▸ **ACTIVITY**
Your answer must be the line holding "大城市能够购买生育资源的男人，对比想要出售生育资源的女人。" followed by every later line through the end of the entries, exactly as written.

Stored data
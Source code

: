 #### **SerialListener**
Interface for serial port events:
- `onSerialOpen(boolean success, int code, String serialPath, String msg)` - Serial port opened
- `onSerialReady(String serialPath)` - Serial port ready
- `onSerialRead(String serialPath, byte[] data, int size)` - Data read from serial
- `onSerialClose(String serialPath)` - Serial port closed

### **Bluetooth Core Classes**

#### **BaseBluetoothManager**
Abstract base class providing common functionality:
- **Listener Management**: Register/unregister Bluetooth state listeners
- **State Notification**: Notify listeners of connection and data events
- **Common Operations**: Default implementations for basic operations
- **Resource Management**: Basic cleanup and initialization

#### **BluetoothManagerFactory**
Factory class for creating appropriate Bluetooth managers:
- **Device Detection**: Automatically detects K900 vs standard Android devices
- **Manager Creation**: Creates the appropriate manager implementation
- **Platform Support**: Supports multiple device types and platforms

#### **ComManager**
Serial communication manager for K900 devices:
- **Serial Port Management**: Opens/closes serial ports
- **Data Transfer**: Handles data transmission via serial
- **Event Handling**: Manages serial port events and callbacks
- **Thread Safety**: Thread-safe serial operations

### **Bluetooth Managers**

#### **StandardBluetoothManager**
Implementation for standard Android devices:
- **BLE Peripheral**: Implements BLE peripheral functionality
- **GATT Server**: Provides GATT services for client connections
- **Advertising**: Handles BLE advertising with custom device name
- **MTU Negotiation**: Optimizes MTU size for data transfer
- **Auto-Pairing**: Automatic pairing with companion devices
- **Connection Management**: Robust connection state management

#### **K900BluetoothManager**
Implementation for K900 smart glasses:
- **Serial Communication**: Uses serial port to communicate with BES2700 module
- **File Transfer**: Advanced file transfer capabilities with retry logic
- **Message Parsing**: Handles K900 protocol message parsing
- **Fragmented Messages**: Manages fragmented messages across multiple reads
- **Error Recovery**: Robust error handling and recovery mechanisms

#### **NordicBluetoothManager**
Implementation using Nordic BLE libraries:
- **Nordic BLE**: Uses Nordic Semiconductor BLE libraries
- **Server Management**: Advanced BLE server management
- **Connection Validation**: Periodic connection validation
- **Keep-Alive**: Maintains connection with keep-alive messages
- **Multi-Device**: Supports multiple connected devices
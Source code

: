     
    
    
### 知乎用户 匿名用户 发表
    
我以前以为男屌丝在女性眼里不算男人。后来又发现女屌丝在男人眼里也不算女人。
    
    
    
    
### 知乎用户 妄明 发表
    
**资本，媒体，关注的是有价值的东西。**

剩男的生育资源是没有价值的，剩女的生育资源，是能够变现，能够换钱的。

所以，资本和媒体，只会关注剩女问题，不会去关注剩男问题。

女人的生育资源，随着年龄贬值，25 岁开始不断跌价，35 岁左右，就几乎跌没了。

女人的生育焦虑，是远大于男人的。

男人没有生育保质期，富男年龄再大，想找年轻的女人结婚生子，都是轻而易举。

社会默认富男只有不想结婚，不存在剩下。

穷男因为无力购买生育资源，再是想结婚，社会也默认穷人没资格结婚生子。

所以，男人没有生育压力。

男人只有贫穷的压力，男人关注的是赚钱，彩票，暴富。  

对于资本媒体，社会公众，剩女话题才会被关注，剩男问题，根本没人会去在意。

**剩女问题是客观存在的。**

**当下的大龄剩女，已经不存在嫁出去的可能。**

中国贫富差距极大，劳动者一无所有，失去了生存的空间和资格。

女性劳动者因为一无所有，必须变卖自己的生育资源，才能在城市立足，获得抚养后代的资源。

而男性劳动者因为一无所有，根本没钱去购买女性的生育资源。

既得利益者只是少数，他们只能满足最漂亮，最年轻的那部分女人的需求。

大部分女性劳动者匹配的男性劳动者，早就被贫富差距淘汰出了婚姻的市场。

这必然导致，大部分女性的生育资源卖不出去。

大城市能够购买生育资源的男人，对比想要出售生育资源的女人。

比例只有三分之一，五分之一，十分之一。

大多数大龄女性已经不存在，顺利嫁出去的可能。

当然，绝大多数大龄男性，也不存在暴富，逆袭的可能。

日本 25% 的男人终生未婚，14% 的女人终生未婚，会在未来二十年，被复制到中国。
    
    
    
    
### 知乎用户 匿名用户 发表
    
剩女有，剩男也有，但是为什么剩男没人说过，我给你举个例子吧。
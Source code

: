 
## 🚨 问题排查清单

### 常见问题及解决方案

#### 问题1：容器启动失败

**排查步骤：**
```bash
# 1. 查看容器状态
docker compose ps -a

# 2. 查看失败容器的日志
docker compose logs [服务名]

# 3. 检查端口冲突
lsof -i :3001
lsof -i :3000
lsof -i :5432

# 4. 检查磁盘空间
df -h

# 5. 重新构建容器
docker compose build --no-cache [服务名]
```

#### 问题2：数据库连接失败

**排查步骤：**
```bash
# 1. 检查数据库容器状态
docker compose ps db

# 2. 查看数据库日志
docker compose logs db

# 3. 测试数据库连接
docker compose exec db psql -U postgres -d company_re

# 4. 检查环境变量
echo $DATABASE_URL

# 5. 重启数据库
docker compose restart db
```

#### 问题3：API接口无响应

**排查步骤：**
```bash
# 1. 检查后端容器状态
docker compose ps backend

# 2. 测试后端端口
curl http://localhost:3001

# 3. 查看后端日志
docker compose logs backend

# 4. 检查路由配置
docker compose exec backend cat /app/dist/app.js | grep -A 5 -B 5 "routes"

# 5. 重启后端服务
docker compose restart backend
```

▸ **EXERCISE ANSWER**
大城市能够购买生育资源的男人，对比想要出售生育资源的女人。

比例只有三分之一，五分之一，十分之一。

大多数大龄女性已经不存在，顺利嫁出去的可能。

当然，绝大多数大龄男性，也不存在暴富，逆袭的可能。

日本 25% 的男人终生未婚，14% 的女人终生未婚，会在未来二十年，被复制到中国。
    
    
    
    
### 知乎用户 匿名用户 发表
    
剩女有，剩男也有，但是为什么剩男没人说过，我给你举个例子吧。
Source code

: 
## 🚨 问题排查清单

### 常见问题及解决方案

#### 问题1：容器启动失败

**排查步骤：**
```bash
# 1. 查看容器状态
docker compose ps -a

# 2. 查看失败容器的日志
docker compose logs [服务名]

# 3. 检查端口冲突
lsof -i :3001
lsof -i :3000
lsof -i :5432

# 4. 检查磁盘空间
df -h

# 5. 重新构建容器
docker compose build --no-cache [服务名]
```

#### 问题2：数据库连接失败

**排查步骤：**
```bash
# 1. 检查数据库容器状态
docker compose ps db

# 2. 查看数据库日志
docker compose logs db

# 3. 测试数据库连接
docker compose exec db psql -U postgres -d company_re

# 4. 检查环境变量
echo $DATABASE_URL

# 5. 重启数据库
docker compose restart db
```

#### 问题3：API接口无响应

**排查步骤：**
```bash
# 1. 检查后端容器状态
docker compose ps backend

# 2. 测试后端端口
curl http://localhost:3001

# 3. 查看后端日志
docker compose logs backend

# 4. 检查路由配置
docker compose exec backend cat /app/dist/app.js | grep -A 5 -B 5 "routes"

# 5. 重启后端服务
docker compose restart backend
```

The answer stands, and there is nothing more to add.